When initiating the conversation, family members should be careful of jumping to conclusions, said Ronald Petersen, director of the Mayo Clinic Alzheimer’s Disease Research Center and the Mayo Clinic Study of Aging.

“It’s not something you want to jump into and say, ‘Dad, I think you have Alzheimer’s,’ ” he said. “You might say, ‘Dad, have you noticed, are you more forgetful than you used to be? You seem to be repeating yourself.’ ”

Petersen, who gives a talk called “How Much Forgetfulness is Too Much?” said Americans are more comfortable than they once were with conversations about cognitive impairment, and added that there is a lot more nuance in those conversations than there once was.

“Twenty years ago, we had normal, and then we had dementia,” he said.

Now, mild cognitive decline is a commonly recognized term to describe problems that may be early signs of dementia or may, in fact, be caused by reversible non-dementia-related factors, such as a reaction to medication or changes in sleep patterns.

Carol Parker of McLean, Va., said she was in denial for two years after her husband David, 78, started showing signs of dementia, including uncharacteristic irritability.

“Dave’s behavior changed tremendously, but we thought that maybe he was bored” since retiring as president and chief executive of the American Gas Association, she said. It took a longtime friend who was a nurse to bring it up with Parker and the couple’s daughter.

“Pat basically told us that we were not helping Dave with the changes going on, and we were not helping ourselves” by ignoring them, Parker said. “We didn’t like hearing it, but deep down we knew she was telling the truth.”

With their friend, they went home and broached the subject. At first, he said he was fine and nothing was wrong with him, but after their friend showed him information online, he started to come around.

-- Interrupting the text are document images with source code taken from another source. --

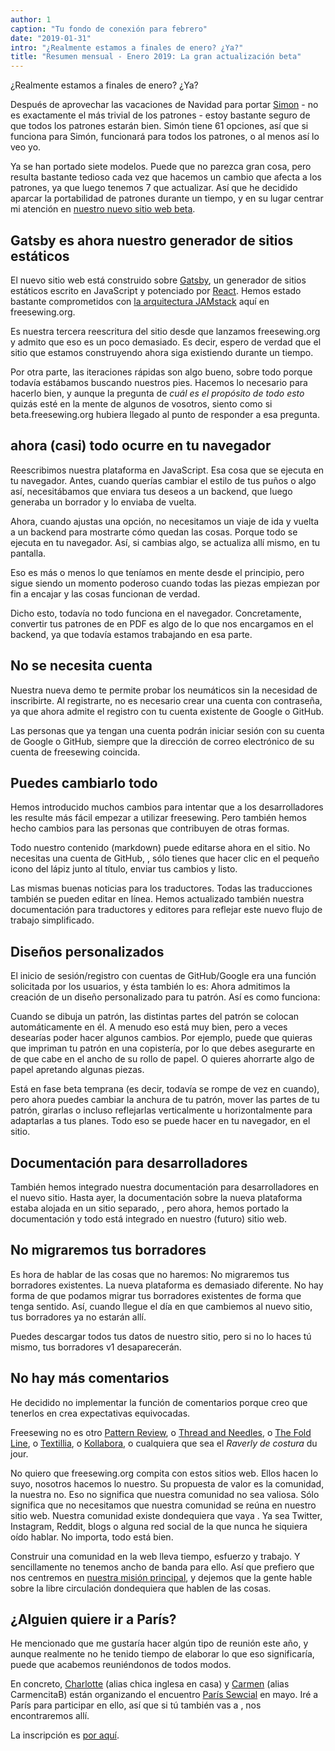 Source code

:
 ```yaml
---
author: 1
caption: "Tu fondo de conexión para febrero"
date: "2019-01-31"
intro: "¿Realmente estamos a finales de enero? ¿Ya?"
title: "Resumen mensual - Enero 2019: La gran actualización beta"
---
```



¿Realmente estamos a finales de enero? ¿Ya?

Después de aprovechar las vacaciones de Navidad para portar [Simon](/en/patterns/simon) - no es exactamente el más trivial de los patrones - estoy bastante seguro de que todos los patrones estarán bien. Simón tiene 61 opciones, así que si funciona para Simón, funcionará para todos los patrones, o al menos así lo veo yo.

Ya se han portado siete modelos. Puede que no parezca gran cosa, pero resulta bastante tedioso cada vez que hacemos un cambio que afecta a los patrones, ya que luego tenemos 7 que actualizar. Así que he decidido aparcar la portabilidad de patrones durante un tiempo, y en su lugar centrar mi atención en [nuestro nuevo sitio web beta](/en/).

## Gatsby es ahora nuestro generador de sitios estáticos

El nuevo sitio web está construido sobre [Gatsby](https://www.gatsbyjs.org/), un generador de sitios estáticos escrito en JavaScript y potenciado por [React](https://reactjs.org/). Hemos estado bastante comprometidos con [la arquitectura JAMstack](/en/blog/freesewing-goes-jamstack) aquí en freesewing.org.

Es nuestra tercera reescritura del sitio desde que lanzamos freesewing.org y admito que eso es un poco demasiado. Es decir, espero de verdad que el sitio que estamos construyendo ahora siga existiendo durante un tiempo.

Por otra parte, las iteraciones rápidas son algo bueno, sobre todo porque todavía estábamos buscando nuestros pies. Hacemos lo necesario para hacerlo bien, y aunque la pregunta de *cuál es el propósito de todo esto* quizás esté en la mente de algunos de vosotros, siento como si beta.freesewing.org hubiera llegado al punto de responder a esa pregunta.

## ahora (casi) todo ocurre en tu navegador

Reescribimos nuestra plataforma en JavaScript. Esa cosa que se ejecuta en tu navegador. Antes, cuando querías cambiar el estilo de tus puños o algo así, necesitábamos que enviara tus deseos a un backend, que luego generaba un borrador y lo enviaba de vuelta.

Ahora, cuando ajustas una opción, no necesitamos un viaje de ida y vuelta a un backend para mostrarte cómo quedan las cosas. Porque todo se ejecuta en tu navegador. Así, si cambias algo, se actualiza allí mismo, en tu pantalla.

Eso es más o menos lo que teníamos en mente desde el principio, pero sigue siendo un momento poderoso cuando todas las piezas empiezan por fin a encajar y las cosas funcionan de verdad.

Dicho esto, todavía no todo funciona en el navegador. Concretamente, convertir tus patrones de en PDF es algo de lo que nos encargamos en el backend, ya que todavía estamos trabajando en esa parte.

## No se necesita cuenta

Nuestra nueva demo [](https://beta.freesewing.org/en/demo) te permite probar los neumáticos sin la necesidad de inscribirte. Al registrarte, no es necesario crear una cuenta con contraseña, ya que ahora admite el registro con tu cuenta existente de Google o GitHub.

Las personas que ya tengan una cuenta podrán iniciar sesión con su cuenta de Google o GitHub, siempre que la dirección de correo electrónico de su cuenta de freesewing coincida.

## Puedes cambiarlo todo

Hemos introducido muchos cambios para intentar que a los desarrolladores les resulte más fácil empezar a utilizar freesewing. Pero también hemos hecho cambios para las personas que contribuyen de otras formas.

Todo nuestro contenido (markdown) puede editarse ahora en el sitio. No necesitas una cuenta de GitHub, , sólo tienes que hacer clic en el pequeño icono del lápiz junto al título, enviar tus cambios y listo.

Las mismas buenas noticias para los traductores. Todas las traducciones también se pueden editar en línea. Hemos actualizado también nuestra documentación para traductores y editores para reflejar este nuevo flujo de trabajo simplificado.

## Diseños personalizados

El inicio de sesión/registro con cuentas de GitHub/Google era una función solicitada por los usuarios, y ésta también lo es: Ahora admitimos la creación de un diseño personalizado para tu patrón. Así es como funciona:

Cuando se dibuja un patrón, las distintas partes del patrón se colocan automáticamente en él. A menudo eso está muy bien, pero a veces desearías poder hacer algunos cambios. Por ejemplo, puede que quieras que impriman tu patrón en una copistería, por lo que debes asegurarte en de que cabe en el ancho de su rollo de papel. O quieres ahorrarte algo de papel apretando algunas piezas.

Está en fase beta temprana (es decir, todavía se rompe de vez en cuando), pero ahora puedes cambiar la anchura de tu patrón, mover las partes de tu patrón, girarlas o incluso reflejarlas verticalmente u horizontalmente para adaptarlas a tus planes. Todo eso se puede hacer en tu navegador, en el sitio.

## Documentación para desarrolladores

También hemos integrado nuestra documentación para desarrolladores en el nuevo sitio. Hasta ayer, la documentación sobre la nueva plataforma estaba alojada en un sitio separado, , pero ahora, hemos portado la documentación y todo está integrado en nuestro (futuro) sitio web.

## No migraremos tus borradores

Es hora de hablar de las cosas que no haremos: No migraremos tus borradores existentes. La nueva plataforma es demasiado diferente. No hay forma de que podamos migrar tus borradores existentes de forma que tenga sentido. Así, cuando llegue el día en que cambiemos al nuevo sitio, tus borradores ya no estarán allí.

Puedes descargar todos tus datos de nuestro sitio, pero si no lo haces tú mismo, tus borradores v1 desaparecerán.

## No hay más comentarios

He decidido no implementar la función de comentarios porque creo que tenerlos en crea expectativas equivocadas.

Freesewing no es otro [Pattern Review](https://sewing.patternreview.com/), o [Thread and Needles](https://www.threadandneedles.org/), o [The Fold Line](https://thefoldline.com/), o [Textillia](https://www.textillia.com/), o [Kollabora](http://www.kollabora.com/), o cualquiera que sea el *Raverly de costura* du jour.

No quiero que freesewing.org compita con estos sitios web. Ellos hacen lo suyo, nosotros hacemos lo nuestro. Su propuesta de valor es la comunidad, la nuestra no. Eso no significa que nuestra comunidad no sea valiosa. Sólo significa que no necesitamos que nuestra comunidad se reúna en nuestro sitio web. Nuestra comunidad existe dondequiera que vaya . Ya sea Twitter, Instagram, Reddit, blogs o alguna red social de la que nunca he siquiera oído hablar. No importa, todo está bien.

Construir una comunidad en la web lleva tiempo, esfuerzo y trabajo. Y sencillamente no tenemos ancho de banda para ello. Así que prefiero que nos centremos en [nuestra misión principal](/en/docs/faq/#whats-your-end-game), y dejemos que la gente hable sobre la libre circulación dondequiera que hablen de las cosas.

## ¿Alguien quiere ir a París?

He mencionado que me gustaría hacer algún tipo de reunión este año, y aunque realmente no he tenido tiempo de elaborar lo que eso significaría, puede que acabemos reuniéndonos de todos modos.

En concreto, [Charlotte](https://englishgirlathome.com/) (alias chica inglesa en casa) y [Carmen](https://www.carmencitab.com/) (alias CarmencitaB) están organizando el encuentro [París Sewcial](https://englishgirlathome.com/2019/01/23/paris-sewcial-paris-coud-2019-registration-open/) en mayo. Iré a París para participar en ello, así que si tú también vas a , nos encontraremos allí.

La inscripción es [por aquí](https://www.eventbrite.co.uk/e/paris-sewcial-paris-coud-registration-54520802187).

“It wasn’t a depressing talk. It was more like, ‘There are things that we can do and there are ways that we can cope,’ ” Parker said.

Now, she said, “Dave and I talk about it all the time. We try to keep it as open and honest as possible. . . . You’re a lot better understanding and knowing what’s going on.”

Lagos wishes she could have had the opportunity to talk with her father about his illness before he died in 2017 at age 74, after spending his last two years in a nursing home in Chile.

“He didn’t have a will,” she said. “If he had been diagnosed earlier, he could have told us what he wanted his end of life to look like. … I would have loved to have known what he really wanted, as opposed to all of us guessing.”